Available records.
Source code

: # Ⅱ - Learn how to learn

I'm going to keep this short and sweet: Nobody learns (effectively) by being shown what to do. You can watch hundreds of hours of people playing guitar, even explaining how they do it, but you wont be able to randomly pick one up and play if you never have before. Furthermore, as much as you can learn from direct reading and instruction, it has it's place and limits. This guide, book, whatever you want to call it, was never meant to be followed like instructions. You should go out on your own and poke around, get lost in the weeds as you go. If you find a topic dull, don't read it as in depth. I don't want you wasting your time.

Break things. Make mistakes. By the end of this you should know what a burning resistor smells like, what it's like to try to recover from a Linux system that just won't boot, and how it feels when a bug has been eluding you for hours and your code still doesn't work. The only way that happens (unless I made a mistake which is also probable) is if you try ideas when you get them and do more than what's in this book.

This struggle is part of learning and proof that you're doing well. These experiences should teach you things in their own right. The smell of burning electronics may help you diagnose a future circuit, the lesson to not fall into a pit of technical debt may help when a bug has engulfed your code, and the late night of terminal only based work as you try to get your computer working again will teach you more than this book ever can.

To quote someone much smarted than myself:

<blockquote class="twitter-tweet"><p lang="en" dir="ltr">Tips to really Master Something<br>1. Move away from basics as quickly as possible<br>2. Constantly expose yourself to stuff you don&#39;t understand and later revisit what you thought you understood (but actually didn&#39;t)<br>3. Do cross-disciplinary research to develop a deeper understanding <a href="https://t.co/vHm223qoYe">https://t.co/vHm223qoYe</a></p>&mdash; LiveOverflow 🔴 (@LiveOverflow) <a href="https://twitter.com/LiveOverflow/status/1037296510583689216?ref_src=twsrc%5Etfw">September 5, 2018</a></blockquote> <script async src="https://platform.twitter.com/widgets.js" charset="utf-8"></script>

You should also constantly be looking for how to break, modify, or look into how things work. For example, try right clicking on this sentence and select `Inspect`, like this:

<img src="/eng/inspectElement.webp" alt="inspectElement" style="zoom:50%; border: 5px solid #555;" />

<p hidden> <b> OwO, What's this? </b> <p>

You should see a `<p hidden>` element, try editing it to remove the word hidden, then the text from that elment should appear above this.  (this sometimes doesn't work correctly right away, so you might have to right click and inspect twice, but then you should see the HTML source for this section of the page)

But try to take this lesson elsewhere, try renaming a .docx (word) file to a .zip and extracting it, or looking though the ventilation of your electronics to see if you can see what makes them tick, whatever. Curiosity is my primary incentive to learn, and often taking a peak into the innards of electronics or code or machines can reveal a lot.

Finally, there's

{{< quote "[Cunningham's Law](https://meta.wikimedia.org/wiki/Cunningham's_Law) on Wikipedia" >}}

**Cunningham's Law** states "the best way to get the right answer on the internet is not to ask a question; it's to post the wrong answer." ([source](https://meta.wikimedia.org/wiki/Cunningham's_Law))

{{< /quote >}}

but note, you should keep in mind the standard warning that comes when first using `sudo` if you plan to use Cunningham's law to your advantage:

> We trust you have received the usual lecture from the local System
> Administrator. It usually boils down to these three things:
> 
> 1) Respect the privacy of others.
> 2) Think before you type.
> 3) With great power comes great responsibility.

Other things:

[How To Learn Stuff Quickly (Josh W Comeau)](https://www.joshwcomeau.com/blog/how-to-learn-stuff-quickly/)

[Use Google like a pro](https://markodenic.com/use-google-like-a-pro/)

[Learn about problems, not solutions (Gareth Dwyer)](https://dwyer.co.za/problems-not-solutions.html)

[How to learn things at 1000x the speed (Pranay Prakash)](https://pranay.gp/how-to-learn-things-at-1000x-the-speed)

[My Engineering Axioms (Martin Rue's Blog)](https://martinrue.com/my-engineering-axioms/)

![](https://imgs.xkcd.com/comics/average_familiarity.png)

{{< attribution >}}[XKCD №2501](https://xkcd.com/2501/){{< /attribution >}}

Problem statement. Which lines above include the word "than"? Pick them out and copy them.

Response for this exercise.
Break things. Make mistakes. By the end of this you should know what a burning resistor smells like, what it's like to try to recover from a Linux system that just won't boot, and how it feels when a bug has been eluding you for hours and your code still doesn't work. The only way that happens (unless I made a mistake which is also probable) is if you try ideas when you get them and do more than what's in this book.
This struggle is part of learning and proof that you're doing well. These experiences should teach you things in their own right. The smell of burning electronics may help you diagnose a future circuit, the lesson to not fall into a pit of technical debt may help when a bug has engulfed your code, and the late night of terminal only based work as you try to get your computer working again will teach you more than this book ever can.
To quote someone much smarted than myself:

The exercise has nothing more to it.